= Multi-frequency network =

Data networks, such as wireless communication networks, have to trade off between services customized for a single terminal and services provided to a large number of terminals. For example, the distribution of multimedia content to a large number of resource limited portable devices (subscribers) is a complicated problem. Therefore, it is important for network operators, content retailers, and service providers to have a way to distribute content and/or other network services in a fast and efficient manner and in such a way as to increase bandwidth utilization and power efficiency.

==Description==

Multi Frequency Network model
Top:Multi Frequency Network
Bottom:Single Frequency Network

A multi-frequency network (MFN) is a network in which multiple radio frequencies (RFs) (or RF channels) are used to transmit media content. One type of MFN is a horizontal multi-frequency network (HMFN) where a distribution waveform is transmitted over different RF channels in different local areas. The same or different content may be transmitted as part of distribution waveforms carried over different RF channels in such local areas. Another type of MFN is a vertical multi-frequency network (VMFN) in which multiple radio frequency (RF) channels are used in a given local area to transmit independent distribution waveforms with an aim to increase the capacity of the network (in terms of the ability to deliver more content to a device/end user).
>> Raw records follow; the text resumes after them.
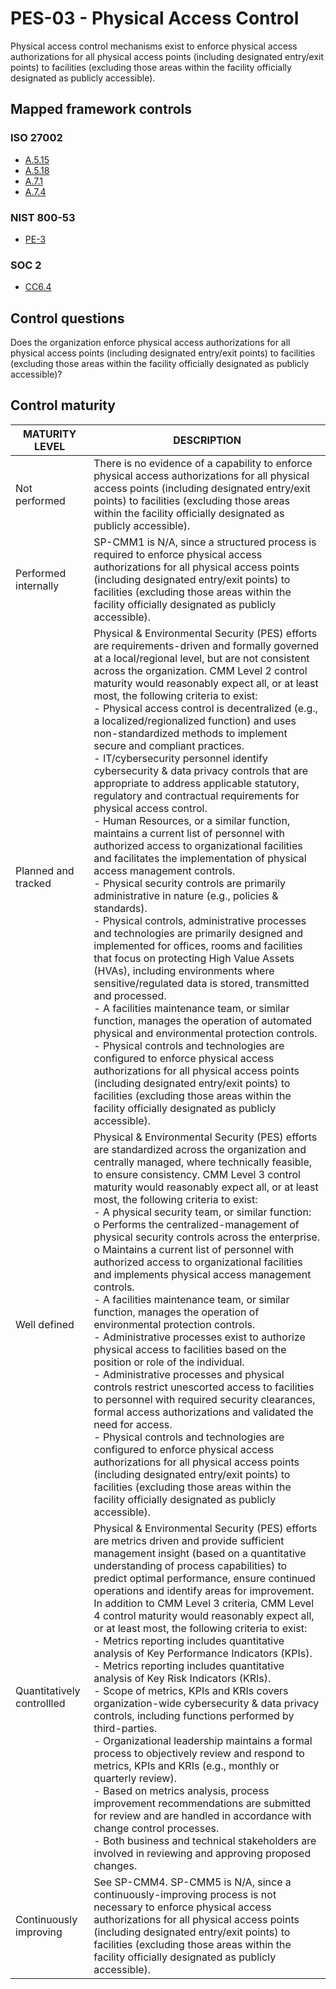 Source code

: # PES-03 - Physical Access Control
Physical access control mechanisms exist to enforce physical access authorizations for all physical access points (including designated entry/exit points) to facilities (excluding those areas within the facility officially designated as publicly accessible).
## Mapped framework controls
### ISO 27002
- [A.5.15](../iso27002/a-5.md#a515)
- [A.5.18](../iso27002/a-5.md#a518)
- [A.7.1](../iso27002/a-7.md#a71)
- [A.7.4](../iso27002/a-7.md#a74)
### NIST 800-53
- [PE-3](../nist80053/pe-3.md)
### SOC 2
- [CC6.4](../soc2/cc64.md)
## Control questions
Does the organization enforce physical access authorizations for all physical access points (including designated entry/exit points) to facilities (excluding those areas within the facility officially designated as publicly accessible)?
## Control maturity
|       MATURITY LEVEL       |                                                                                                                                                                                                                                                                                                                                                                                                                                                                                                                                                                                                                                                                                                                                                                                                                                                      DESCRIPTION                                                                                                                                                                                                                                                                                                                                                                                                                                                                                                                                                                                                                                                                                                                                                                                                                                                       |
|----------------------------|------------------------------------------------------------------------------------------------------------------------------------------------------------------------------------------------------------------------------------------------------------------------------------------------------------------------------------------------------------------------------------------------------------------------------------------------------------------------------------------------------------------------------------------------------------------------------------------------------------------------------------------------------------------------------------------------------------------------------------------------------------------------------------------------------------------------------------------------------------------------------------------------------------------------------------------------------------------------------------------------------------------------------------------------------------------------------------------------------------------------------------------------------------------------------------------------------------------------------------------------------------------------------------------------------------------------------------------------------------------------------------------------------------------------------------------------------------------------------------------------------------------------------------------------------------------------------------------------------------------------------------------------------------------------------------------------------------------------|
| Not performed              | There is no evidence of a capability to enforce physical access authorizations for all physical access points (including designated entry/exit points) to facilities (excluding those areas within the facility officially designated as publicly accessible).                                                                                                                                                                                                                                                                                                                                                                                                                                                                                                                                                                                                                                                                                                                                                                                                                                                                                                                                                                                                                                                                                                                                                                                                                                                                                                                                                                                                                                                         |
| Performed internally       | SP-CMM1 is N/A, since a structured process is required to enforce physical access authorizations for all physical access points (including designated entry/exit points) to facilities (excluding those areas within the facility officially designated as publicly accessible).                                                                                                                                                                                                                                                                                                                                                                                                                                                                                                                                                                                                                                                                                                                                                                                                                                                                                                                                                                                                                                                                                                                                                                                                                                                                                                                                                                                                                                       |
| Planned and tracked        | Physical & Environmental Security (PES) efforts are requirements-driven and formally governed at a local/regional level, but are not consistent across the organization. CMM Level 2 control maturity would reasonably expect all, or at least most, the following criteria to exist:<br>- Physical access control is decentralized (e.g., a localized/regionalized function) and uses non-standardized methods to implement secure and compliant practices. <br>- IT/cybersecurity personnel identify cybersecurity & data privacy controls that are appropriate to address applicable statutory, regulatory and contractual requirements for physical access control.<br>- Human Resources, or a similar function, maintains a current list of personnel with authorized access to organizational facilities and facilitates the implementation of physical access management controls.<br>- Physical security controls are primarily administrative in nature (e.g., policies & standards).<br>- Physical controls, administrative processes and technologies are primarily designed and implemented for offices, rooms and facilities that focus on protecting High Value Assets (HVAs), including environments where sensitive/regulated data is stored, transmitted and processed. <br>- A facilities maintenance team, or similar function, manages the operation of automated physical and environmental protection controls.<br>- Physical controls and technologies are configured to enforce physical access authorizations for all physical access points (including designated entry/exit points) to facilities (excluding those areas within the facility officially designated as publicly accessible). |
| Well defined               | Physical & Environmental Security (PES) efforts are standardized across the organization and centrally managed, where technically feasible, to ensure consistency. CMM Level 3 control maturity would reasonably expect all, or at least most, the following criteria to exist:<br>- A physical security team, or similar function:<br>o	Performs the centralized-management of physical security controls across the enterprise. <br>o	Maintains a current list of personnel with authorized access to organizational facilities and implements physical access management controls.<br>- A facilities maintenance team, or similar function, manages the operation of environmental protection controls.<br>- Administrative processes exist to authorize physical access to facilities based on the position or role of the individual.<br>- Administrative processes and physical controls restrict unescorted access to facilities to personnel with required security clearances, formal access authorizations and validated the need for access. <br>- Physical controls and technologies are configured to enforce physical access authorizations for all physical access points (including designated entry/exit points) to facilities (excluding those areas within the facility officially designated as publicly accessible).                                                                                                                                                                                                                                                                                                                                                                                |
| Quantitatively controllled | Physical & Environmental Security (PES) efforts are metrics driven and provide sufficient management insight (based on a quantitative understanding of process capabilities) to predict optimal performance, ensure continued operations and identify areas for improvement. In addition to CMM Level 3 criteria, CMM Level 4 control maturity would reasonably expect all, or at least most, the following criteria to exist:<br>- 	Metrics reporting includes quantitative analysis of Key Performance Indicators (KPIs).<br>- 	Metrics reporting includes quantitative analysis of Key Risk Indicators (KRIs).<br>- 	Scope of metrics, KPIs and KRIs covers organization-wide cybersecurity & data privacy controls, including functions performed by third-parties.<br>- 	Organizational leadership maintains a formal process to objectively review and respond to metrics, KPIs and KRIs (e.g., monthly or quarterly review).<br>- 	Based on metrics analysis, process improvement recommendations are submitted for review and are handled in accordance with change control processes.<br>- 	Both business and technical stakeholders are involved in reviewing and approving proposed changes.                                                                                                                                                                                                                                                                                                                                                                                                                                                                                                                      |
| Continuously improving     | See SP-CMM4. SP-CMM5 is N/A, since a continuously-improving process is not necessary to enforce physical access authorizations for all physical access points (including designated entry/exit points) to facilities (excluding those areas within the facility officially designated as publicly accessible).                                                                                                                                                                                                                                                                                                                                                                                                                                                                                                                                                                                                                                                                                                                                                                                                                                                                                                                                                                                                                                                                                                                                                                                                                                                                                                                                                                                                         |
An MFN deployment may also consist of VMFN in certain areas and HMFN in certain other areas.

In a typical VMFN, a local operations infrastructure (LOI) comprises transmitting sites that operate to transmit multiple distribution waveforms over multiple RF channels in a selected geographic area. Each distribution waveform may comprise one or more content flows that can be selected at a receiving device for rendering. Adjacent LOIs may utilize the same or different RF channels.

During operation, a receiving device may perform an RF channel switch as a result of a user request or an application request to acquire content on another RF channel. The device may also perform an RF channel switch if content acquisition failure happens for desired content e.g. due to device mobility. The device mobility is defined as the device moving from the coverage area of the current LOI to the coverage area of other neighboring LOIs. The content acquisition failure can also happen due to varying channel conditions without involving device mobility. Typically, the device may switch to any available RF channel that carries the desired content flow. In the case of content acquisition failure due to device mobility, the coverage areas of two or more LOIs may overlap so that multiple RF channels may be available that carry the desired content. These available RF channels belong to different LOIs, and each LOI may comprise a wide variety of additional content carried on other RF channels. If the device randomly selects an RF channel that carries the desired content from the available RF channels, the LOI associated with the selected RF channel may not carry the most additional content. For example, the LOI associated with the selected RF channel may carry less content than LOIs associated with other available RF channels.

Therefore, it would be desirable to have a system that operates to allow a device to select an RF channel carrying the desired content that is associated with a LOI that has the most additional content, thereby providing the device with the ability to switch to the additional content in a fast and efficient manner for an enhanced user experience. It uses OFDM system not COFDM.